Trump Tightens Sanctions, Facebook Cooperates

The White House Beat: President Trump yesterday signed an executive order widening economic sanctions against North Korea, targeting major North Korean industries, international banks, and shipping companies. Despite threating to destroy North Korea, Trump is now only tightening an economic tourniquet to get the North to stop its missile and nuclear development programs.

“North Korea’s nuclear weapons and nuclear development is a grave threat to peace and security in our world, and it is unacceptable that others financially support this criminal, rogue regime,” the President said.

China also announced that its central bank and subsidiaries will no longer do business with North Korea.

In a Relationship: Facebook, which was created at Harvard as a way to find hot members of the opposite sex, is giving investigators 3,000 ads that may have been placed by Russian sources to influence the 2016 election.

Facebook boss Mark Zuckerberg appeared on Facebook Live to say he does not want anyone “to use our tools to undermine democracy.”

After initially stonewalling congressional investigators, Facebook admitted on Sept. 6 that Russian operatives had bought ads on Facebook during the campaign. Some of them trashed Hillary Clinton and praised Donald Trump. There were at least 470 Facebook accounts linked to Russia.

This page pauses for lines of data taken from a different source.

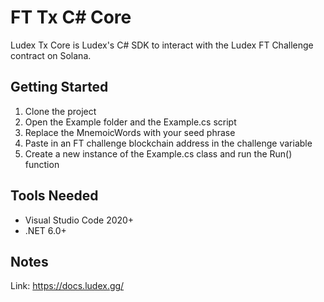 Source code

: # FT Tx C# Core

Ludex Tx Core is Ludex's C# SDK to interact with the Ludex FT Challenge contract on Solana.

## Getting Started
1. Clone the project
2. Open the Example folder and the Example.cs script
3. Replace the MnemoicWords with your seed phrase 
4. Paste in an FT challenge blockchain address in the challenge variable
5. Create a new instance of the Example.cs class and run the Run() function

## Tools Needed
* Visual Studio Code 2020+
* .NET 6.0+

## Notes
Link: https://docs.ludex.gg/
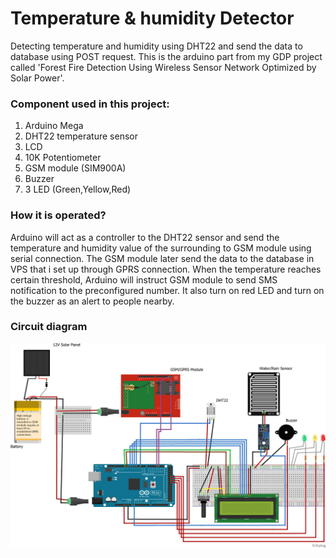 # Temperature & humidity Detector
Detecting temperature and humidity using DHT22 and send the data to database using POST request. This is the arduino part from my GDP project called 'Forest Fire Detection Using Wireless Sensor Network Optimized by Solar Power'.

### Component used in this project:
1. Arduino Mega
2. DHT22 temperature sensor
3. LCD
4. 10K Potentiometer
5. GSM module (SIM900A)
6. Buzzer
7. 3 LED (Green,Yellow,Red)

### How it is operated?
Arduino will act as a controller to the DHT22 sensor and send the temperature and humidity value of the surrounding to GSM module using serial connection. The GSM module later send the data to the database in VPS that i set up through GPRS connection. When the temperature reaches certain threshold, Arduino will instruct GSM module to send SMS notification to the preconfigured number. It also turn on red LED and turn on the buzzer as an alert to people nearby. 

### Circuit diagram
![Diagram](https://github.com/JohanBrainz/Arduino_TemperatureHumidity_Sensor/blob/master/Circuit%20Diagram.png "Circuit Diagram")

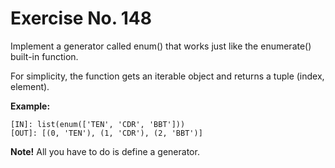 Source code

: # Exercise No. 148

Implement a generator called enum() that works just like the enumerate() built-in function.

For simplicity, the function gets an iterable object and returns a tuple (index, element).


**Example:**


    [IN]: list(enum(['TEN', 'CDR', 'BBT']))
    [OUT]: [(0, 'TEN'), (1, 'CDR'), (2, 'BBT')]


**Note!** All you have to do is define a generator.  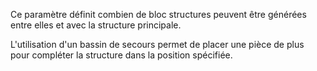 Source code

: Ce paramètre définit combien de bloc structures peuvent être générées entre elles et avec la structure principale.

L'utilisation d'un bassin de secours permet de placer une pièce de plus pour compléter la structure dans la position spécifiée. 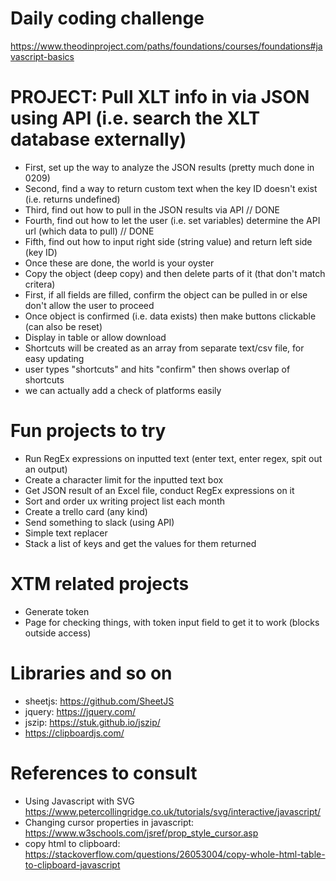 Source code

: # Daily coding challenge
https://www.theodinproject.com/paths/foundations/courses/foundations#javascript-basics

# PROJECT: Pull XLT info in via JSON using API (i.e. search the XLT database externally)
- First, set up the way to analyze the JSON results (pretty much done in 0209)
- Second, find a way to return custom text when the key ID doesn't exist (i.e. returns undefined)
- Third, find out how to pull in the JSON results via API // DONE
- Fourth, find out how to let the user (i.e. set variables) determine the API url (which data to pull) // DONE
- Fifth, find out how to input right side (string value) and return left side (key ID)
- Once these are done, the world is your oyster
- Copy the object (deep copy) and then delete parts of it (that don't match critera)
- First, if all fields are filled, confirm the object can be pulled in or else don't allow the user to proceed
- Once object is confirmed (i.e. data exists) then make buttons clickable (can also be reset)
- Display in table or allow download
- Shortcuts will be created as an array from separate text/csv file, for easy updating
- user types "shortcuts" and hits "confirm" then shows overlap of shortcuts
- we can actually add a check of platforms easily

# Fun projects to try
- Run RegEx expressions on inputted text (enter text, enter regex, spit out an output)
- Create a character limit for the inputted text box
- Get JSON result of an Excel file, conduct RegEx expressions on it
- Sort and order ux writing project list each month
- Create a trello card (any kind)
- Send something to slack (using API)
- Simple text replacer
- Stack a list of keys and get the values for them returned

# XTM related projects
- Generate token
- Page for checking things, with token input field to get it to work (blocks outside access)

# Libraries and so on
- sheetjs: https://github.com/SheetJS
- jquery: https://jquery.com/
- jszip: https://stuk.github.io/jszip/
- https://clipboardjs.com/

# References to consult
- Using Javascript with SVG https://www.petercollingridge.co.uk/tutorials/svg/interactive/javascript/
- Changing cursor properties in javascript: https://www.w3schools.com/jsref/prop_style_cursor.asp
- copy html to clipboard: https://stackoverflow.com/questions/26053004/copy-whole-html-table-to-clipboard-javascript
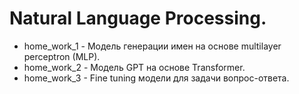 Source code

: # Natural Language Processing.
* home_work_1 - Модель генерации имен на основе multilayer perceptron (MLP).
* home_work_2 - Модель GPT на основе Transformer.
* home_work_3 - Fine tuning модели для задачи вопрос-ответа. 
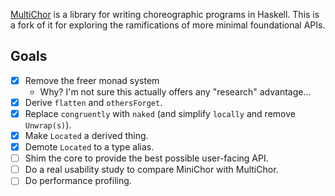 [MultiChor](https://github.com/ShapeOfMatter/MultiChor) is a library for writing choreographic programs in Haskell.
This is a fork of it for exploring the ramifications of more minimal foundational APIs. 

## Goals

- [x] Remove the freer monad system
  - Why? I'm not sure this actually offers any "research" advantage...
- [x] Derive `flatten` and `othersForget`.
- [x] Replace `congruently` with `naked` (and simplify `locally` and remove `Unwrap(s)`).
- [x] Make `Located` a derived thing.
- [x] Demote `Located` to a type alias.
- [ ] Shim the core to provide the best possible user-facing API.
- [ ] Do a real usability study to compare MiniChor with MultiChor.
- [ ] Do performance profiling.
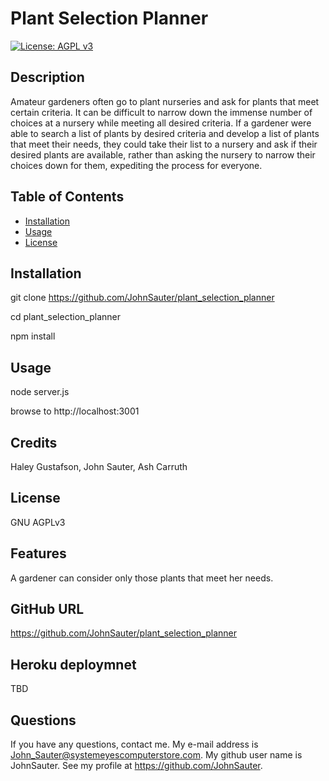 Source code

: # Plant Selection Planner
[![License: AGPL v3](https://img.shields.io/badge/License-AGPL_v3-blue.svg)](https://www.gnu.org/licenses/agpl-3.0)
## Description

Amateur gardeners often go to plant nurseries and ask for plants that meet certain criteria. It can be difficult to narrow down the immense number of choices at a nursery while meeting all desired criteria. If a gardener were able to search a list of plants by desired criteria and develop a list of plants that meet their needs, they could take their list to a nursery and ask if their desired plants are available, rather than asking the nursery to narrow their choices down for them, expediting the process for everyone.

## Table of Contents

- [Installation](#installation)
- [Usage](#usage)
- [License](#license)

## Installation

git clone https://github.com/JohnSauter/plant_selection_planner

cd plant_selection_planner

npm install

## Usage

node server.js

browse to http://localhost:3001

## Credits

Haley Gustafson, John Sauter, Ash Carruth

## License
GNU AGPLv3

## Features
A gardener can consider only those plants that meet her needs.

## GitHub URL

https://github.com/JohnSauter/plant_selection_planner

## Heroku deploymnet

TBD

## Questions

If you have any questions, contact me.
My e-mail address is John_Sauter@systemeyescomputerstore.com.
My github user name is JohnSauter.  See my profile at
https://github.com/JohnSauter.

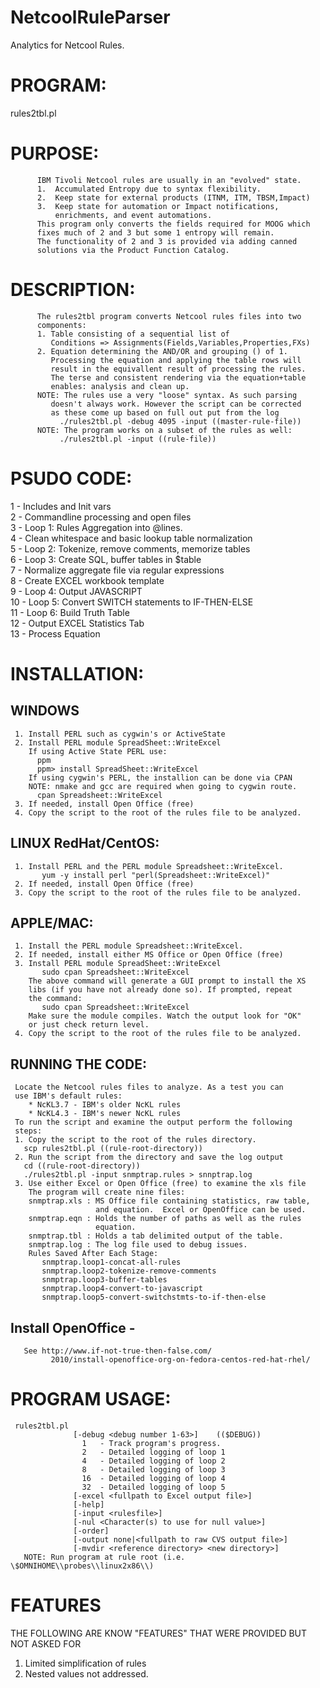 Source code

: # NetcoolRuleParser
Analytics for Netcool Rules.

# PROGRAM: 

rules2tbl.pl                                                 

# PURPOSE:                                                              

          IBM Tivoli Netcool rules are usually in an "evolved" state.  
          1.  Accumulated Entropy due to syntax flexibility.           
          2.  Keep state for external products (ITNM, ITM, TBSM,Impact)
          3.  Keep state for automation or Impact notifications,       
              enrichments, and event automations.                      
          This program only converts the fields required for MOOG which
          fixes much of 2 and 3 but some 1 entropy will remain.     
          The functionality of 2 and 3 is provided via adding canned 
          solutions via the Product Function Catalog.                  

# DESCRIPTION:                                                          

          The rules2tbl program converts Netcool rules files into two  
          components:                                                  
          1. Table consisting of a sequential list of                  
             Conditions => Assignments(Fields,Variables,Properties,FXs)
          2. Equation determining the AND/OR and grouping () of 1.    
             Processing the equation and applying the table rows will  
             result in the equivallent result of processing the rules. 
             The terse and consistent rendering via the equation+table 
             enables: analysis and clean up.                           
          NOTE: The rules use a very "loose" syntax. As such parsing   
             doesn't always work. However the script can be corrected  
             as these come up based on full out put from the log       
               ./rules2tbl.pl -debug 4095 -input ((master-rule-file))  
          NOTE: The program works on a subset of the rules as well:    
               ./rules2tbl.pl -input ((rule-file))                     

# PSUDO CODE:                                                           

 1  - Includes and Init vars                                           
 2  - Commandline processing and open files                            
 3  - Loop 1: Rules Aggregation into @lines.                            
 4  - Clean whitespace and basic lookup table normalization            
 5  - Loop 2: Tokenize, remove comments, memorize tables               
 6  - Loop 3: Create SQL, buffer tables in $table                      
 7  - Normalize aggregate file via regular expressions                 
 8  - Create EXCEL workbook template                                   
 9  - Loop 4: Output JAVASCRIPT                                        
 10 - Loop 5: Convert SWITCH statements to IF-THEN-ELSE                
 11 - Loop 6: Build Truth Table                                        
 12 - Output EXCEL Statistics Tab                                      
 13 - Process Equation                                                 

# INSTALLATION:                                                         

## WINDOWS                                                             

     1. Install PERL such as cygwin's or ActiveState                   
     2. Install PERL module SpreadSheet::WriteExcel                    
        If using Active State PERL use:                                
          ppm                                                          
          ppm> install SpreadSheet::WriteExcel                         
        If using cygwin's PERL, the installion can be done via CPAN    
        NOTE: nmake and gcc are required when going to cygwin route.   
          cpan Spreadsheet::WriteExcel                                 
     3. If needed, install Open Office (free)                          
     4. Copy the script to the root of the rules file to be analyzed.

## LINUX RedHat/CentOS:                                                

     1. Install PERL and the PERL module Spreadsheet::WriteExcel.      
           yum -y install perl "perl(Spreadsheet::WriteExcel)"         
     2. If needed, install Open Office (free)                          
     3. Copy the script to the root of the rules file to be analyzed.

## APPLE/MAC:                                                          

     1. Install the PERL module Spreadsheet::WriteExcel.               
     2. If needed, install either MS Office or Open Office (free)      
     3. Install PERL module SpreadSheet::WriteExcel                    
           sudo cpan Spreadsheet::WriteExcel                           
        The above command will generate a GUI prompt to install the XS 
        libs (if you have not already done so). If prompted, repeat    
        the command:                                                   
           sudo cpan Spreadsheet::WriteExcel                           
        Make sure the module compiles. Watch the output look for "OK"  
        or just check return level.                                    
     4. Copy the script to the root of the rules file to be analyzed.

## RUNNING THE CODE:                                                        

     Locate the Netcool rules files to analyze. As a test you can
     use IBM's default rules:
        * NcKL3.7 - IBM's older NcKL rules                             
        * NcKL4.3 - IBM's newer NcKL rules                             
     To run the script and examine the output perform the following    
     steps:                                                            
     1. Copy the script to the root of the rules directory.            
       scp rules2tbl.pl ((rule-root-directory))                        
     2. Run the script from the directory and save the log output      
       cd ((rule-root-directory))                                      
       ./rules2tbl.pl -input snmptrap.rules > snnptrap.log             
     3. Use either Excel or Open Office (free) to examine the xls file
        The program will create nine files:
        snmptrap.xls : MS Office file containing statistics, raw table,
                       and equation.  Excel or OpenOffice can be used.
        snmptrap.eqn : Holds the number of paths as well as the rules
                       equation.
        snmptrap.tbl : Holds a tab delimited output of the table.
        snmptrap.log : The log file used to debug issues.
        Rules Saved After Each Stage:
           snmptrap.loop1-concat-all-rules
           snmptrap.loop2-tokenize-remove-comments
           snmptrap.loop3-buffer-tables
           snmptrap.loop4-convert-to-javascript
           snmptrap.loop5-convert-switchstmts-to-if-then-else

## Install OpenOffice -                                                  

       See http://www.if-not-true-then-false.com/                      
             2010/install-openoffice-org-on-fedora-centos-red-hat-rhel/

# PROGRAM USAGE:                                                        

     rules2tbl.pl                                                          
                  [-debug <debug number 1-63>]    (($DEBUG))
                    1   - Track program's progress.
                    2   - Detailed logging of loop 1
                    4   - Detailed logging of loop 2
                    8   - Detailed logging of loop 3
                    16  - Detailed logging of loop 4
                    32  - Detailed logging of loop 5
                  [-excel <fullpath to Excel output file>]             
                  [-help]                                              
                  [-input <rulesfile>]                                 
                  [-nul <Character(s) to use for null value>]          
                  [-order]                                             
                  [-output none|<fullpath to raw CVS output file>]     
                  [-mvdir <reference directory> <new directory>]       
       NOTE: Run program at rule root (i.e. \$OMNIHOME\\probes\\linux2x86\\)

# FEATURES

 THE FOLLOWING ARE KNOW "FEATURES" THAT WERE PROVIDED BUT NOT ASKED FOR
 1. Limited simplification of rules                                    
 2. Nested values not addressed.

Zuckerberg said, “We are looking into foreign actors, including additional Russian groups and other former Soviet states.”

The Russia Thing: Former White House Press Secretary Sean Spicer is known as a copious note taker who filled notebooks while working the press office for the Republican National Committee and President Trump. Now those notes may be of interest to investigators looking at the Russia connection, according to several news outlets.

While we’re on Spicer, he said on ABC’s “Good Morning America” that he never knowingly lied while he was press secretary and Trump never asked him to. About his declaration that the inauguration crowd was the largest ever he said, “I could’ve probably had more facts at hand and been more articulate.”

One fact he could have had on hand; it was not the largest inaugural audience ever.

Spicer is trying to rehabilitate his image, but he appears to have been rejected as a political commentator by all the major networks because is credibility is shattered. He’s getting testy. This week he replied to a text from a reporter with, “Please refrain from sending me unsolicited texts and emails Should you not do so I will contact the appropriate legal authorities to address your harassment.”

Disaster Bounce: President Trump’s approval ratings are up because of the government’s handling of hurricane disasters in Texas and Florida. CNN gives him a 40 percent approval rating, with 55 percent disapproval.

Brain Damage: Researchers have found that Aaron Hernandez, the former New England Patriot convicted of murder who killed himself in prison, had advanced chronic traumatic encephalopathy, the deteriorating brain condition caused by repeated blows to the head. His family donated his brain for research.

Hernandez, who died at 27, was found to have the worst case researchers have found in anyone his age. The doctor who examined his brain said Hernandez had stage 3 CTE, which causes cognitive impairment and trouble planning and organizing.

The Hernandez family is suing the NFL on behalf of his daughter, claiming the league knew about the dangers of repeated concussions and didn’t do enough to prevent them.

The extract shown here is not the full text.